(Stored entries)
━━━━━━━━━━━━━━━━━━━━

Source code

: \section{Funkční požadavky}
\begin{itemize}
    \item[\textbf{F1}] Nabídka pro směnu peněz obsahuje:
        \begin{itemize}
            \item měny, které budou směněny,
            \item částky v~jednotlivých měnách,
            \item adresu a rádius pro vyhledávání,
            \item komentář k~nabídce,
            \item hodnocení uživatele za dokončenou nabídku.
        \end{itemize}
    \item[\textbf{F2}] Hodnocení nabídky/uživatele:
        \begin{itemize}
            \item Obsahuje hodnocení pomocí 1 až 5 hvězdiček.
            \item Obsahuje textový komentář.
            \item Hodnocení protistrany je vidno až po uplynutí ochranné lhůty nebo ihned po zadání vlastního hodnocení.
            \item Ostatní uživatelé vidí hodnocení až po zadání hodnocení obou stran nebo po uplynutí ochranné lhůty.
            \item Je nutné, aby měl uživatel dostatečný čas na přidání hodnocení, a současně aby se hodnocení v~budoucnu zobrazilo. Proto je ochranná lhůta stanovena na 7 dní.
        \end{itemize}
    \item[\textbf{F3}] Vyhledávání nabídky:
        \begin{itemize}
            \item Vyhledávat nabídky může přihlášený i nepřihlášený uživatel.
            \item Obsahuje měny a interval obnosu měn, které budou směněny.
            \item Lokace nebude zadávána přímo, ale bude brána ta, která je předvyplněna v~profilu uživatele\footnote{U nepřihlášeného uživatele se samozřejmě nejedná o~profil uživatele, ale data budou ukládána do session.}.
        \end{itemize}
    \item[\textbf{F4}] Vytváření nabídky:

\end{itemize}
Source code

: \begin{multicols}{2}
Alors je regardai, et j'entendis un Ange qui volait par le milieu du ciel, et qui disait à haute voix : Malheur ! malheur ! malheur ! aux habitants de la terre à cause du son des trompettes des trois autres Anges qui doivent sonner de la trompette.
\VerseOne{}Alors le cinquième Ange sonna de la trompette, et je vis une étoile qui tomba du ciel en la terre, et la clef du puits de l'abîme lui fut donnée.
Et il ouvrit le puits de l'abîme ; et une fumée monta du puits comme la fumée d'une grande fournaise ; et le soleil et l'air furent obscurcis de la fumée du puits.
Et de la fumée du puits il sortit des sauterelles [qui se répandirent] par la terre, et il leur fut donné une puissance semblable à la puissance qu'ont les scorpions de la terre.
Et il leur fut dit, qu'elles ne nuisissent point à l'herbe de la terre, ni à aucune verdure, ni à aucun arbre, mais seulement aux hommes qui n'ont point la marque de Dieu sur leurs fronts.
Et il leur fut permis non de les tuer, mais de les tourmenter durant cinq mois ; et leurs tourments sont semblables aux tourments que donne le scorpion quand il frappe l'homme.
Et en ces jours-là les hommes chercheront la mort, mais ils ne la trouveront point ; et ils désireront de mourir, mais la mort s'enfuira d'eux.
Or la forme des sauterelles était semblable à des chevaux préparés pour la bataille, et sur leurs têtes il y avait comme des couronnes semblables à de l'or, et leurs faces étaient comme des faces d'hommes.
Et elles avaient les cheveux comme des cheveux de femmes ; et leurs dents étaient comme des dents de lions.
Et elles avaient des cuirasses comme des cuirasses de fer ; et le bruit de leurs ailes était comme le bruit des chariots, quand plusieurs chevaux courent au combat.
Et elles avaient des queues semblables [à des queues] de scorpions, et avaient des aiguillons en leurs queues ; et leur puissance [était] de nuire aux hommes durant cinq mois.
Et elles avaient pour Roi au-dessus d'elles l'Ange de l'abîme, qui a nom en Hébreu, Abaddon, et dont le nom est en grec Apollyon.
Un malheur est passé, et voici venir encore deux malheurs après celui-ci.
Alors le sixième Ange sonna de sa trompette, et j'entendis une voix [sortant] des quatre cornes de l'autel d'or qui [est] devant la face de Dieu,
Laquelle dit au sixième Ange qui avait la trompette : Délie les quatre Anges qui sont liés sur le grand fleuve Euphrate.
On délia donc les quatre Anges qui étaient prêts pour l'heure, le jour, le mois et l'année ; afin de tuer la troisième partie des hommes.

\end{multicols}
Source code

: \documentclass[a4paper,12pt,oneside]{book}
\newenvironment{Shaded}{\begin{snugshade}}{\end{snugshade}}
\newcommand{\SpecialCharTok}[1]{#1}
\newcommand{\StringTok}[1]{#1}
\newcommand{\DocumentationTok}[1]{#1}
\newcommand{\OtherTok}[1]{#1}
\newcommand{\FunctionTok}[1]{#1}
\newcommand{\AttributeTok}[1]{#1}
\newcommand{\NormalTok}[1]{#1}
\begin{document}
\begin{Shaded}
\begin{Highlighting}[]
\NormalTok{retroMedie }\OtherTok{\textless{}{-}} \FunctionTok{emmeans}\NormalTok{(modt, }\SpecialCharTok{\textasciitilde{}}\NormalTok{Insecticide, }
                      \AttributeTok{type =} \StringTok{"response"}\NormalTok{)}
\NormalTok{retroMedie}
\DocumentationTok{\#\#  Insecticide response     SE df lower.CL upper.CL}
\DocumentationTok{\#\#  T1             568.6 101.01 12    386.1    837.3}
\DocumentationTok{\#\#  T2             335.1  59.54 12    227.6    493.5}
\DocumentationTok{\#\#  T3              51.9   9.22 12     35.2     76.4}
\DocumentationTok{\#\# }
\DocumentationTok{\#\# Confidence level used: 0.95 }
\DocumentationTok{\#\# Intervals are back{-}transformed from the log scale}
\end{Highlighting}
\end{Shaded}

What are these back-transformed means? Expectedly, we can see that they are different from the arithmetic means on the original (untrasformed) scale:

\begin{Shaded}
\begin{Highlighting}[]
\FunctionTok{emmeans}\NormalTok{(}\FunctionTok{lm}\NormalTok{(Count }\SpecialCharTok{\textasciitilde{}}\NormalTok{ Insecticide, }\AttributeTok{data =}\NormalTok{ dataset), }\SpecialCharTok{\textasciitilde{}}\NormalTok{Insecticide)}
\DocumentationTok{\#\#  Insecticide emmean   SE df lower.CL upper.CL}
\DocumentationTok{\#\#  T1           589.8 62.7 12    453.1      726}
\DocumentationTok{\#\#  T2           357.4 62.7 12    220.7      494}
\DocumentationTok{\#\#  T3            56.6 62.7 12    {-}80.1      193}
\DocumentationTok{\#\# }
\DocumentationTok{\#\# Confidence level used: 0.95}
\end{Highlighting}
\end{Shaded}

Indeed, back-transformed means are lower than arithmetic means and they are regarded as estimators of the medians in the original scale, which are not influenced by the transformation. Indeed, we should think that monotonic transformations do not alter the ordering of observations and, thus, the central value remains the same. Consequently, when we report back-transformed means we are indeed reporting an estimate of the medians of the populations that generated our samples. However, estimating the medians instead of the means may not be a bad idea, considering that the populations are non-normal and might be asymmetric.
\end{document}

━━━━━━━━━━━━━━━━━━━━

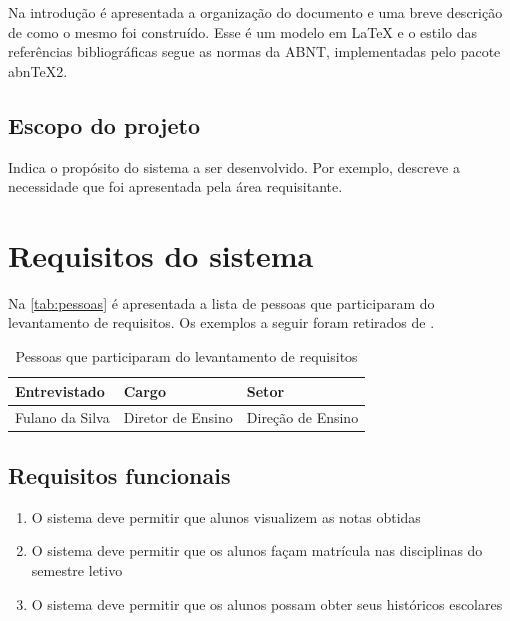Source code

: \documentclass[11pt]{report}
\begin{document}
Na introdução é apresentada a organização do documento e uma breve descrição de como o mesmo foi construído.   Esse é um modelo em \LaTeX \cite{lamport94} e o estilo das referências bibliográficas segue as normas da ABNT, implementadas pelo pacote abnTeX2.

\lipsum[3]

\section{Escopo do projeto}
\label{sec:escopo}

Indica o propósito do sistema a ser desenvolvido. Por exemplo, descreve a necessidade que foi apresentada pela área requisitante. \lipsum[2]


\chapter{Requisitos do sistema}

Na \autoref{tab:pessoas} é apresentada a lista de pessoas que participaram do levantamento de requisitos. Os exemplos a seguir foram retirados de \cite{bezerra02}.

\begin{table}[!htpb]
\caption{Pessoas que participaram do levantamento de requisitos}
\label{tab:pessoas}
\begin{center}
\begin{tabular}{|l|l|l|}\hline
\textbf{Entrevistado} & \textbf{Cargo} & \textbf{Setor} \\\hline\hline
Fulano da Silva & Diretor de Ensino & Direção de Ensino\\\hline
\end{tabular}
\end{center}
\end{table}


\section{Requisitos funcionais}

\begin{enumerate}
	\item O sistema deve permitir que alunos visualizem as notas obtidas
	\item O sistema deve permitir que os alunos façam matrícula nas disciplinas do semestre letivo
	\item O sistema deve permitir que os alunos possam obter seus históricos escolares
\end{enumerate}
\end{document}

━━━━━━━━━━━━━━━━━━━━

Goal of the exercise
Reproduce each line from the records that contains the word "Anges".

Task response
Alors je regardai, et j'entendis un Ange qui volait par le milieu du ciel, et qui disait à haute voix : Malheur ! malheur ! malheur ! aux habitants de la terre à cause du son des trompettes des trois autres Anges qui doivent sonner de la trompette.
Laquelle dit au sixième Ange qui avait la trompette : Délie les quatre Anges qui sont liés sur le grand fleuve Euphrate.
On délia donc les quatre Anges qui étaient prêts pour l'heure, le jour, le mois et l'année ; afin de tuer la troisième partie des hommes.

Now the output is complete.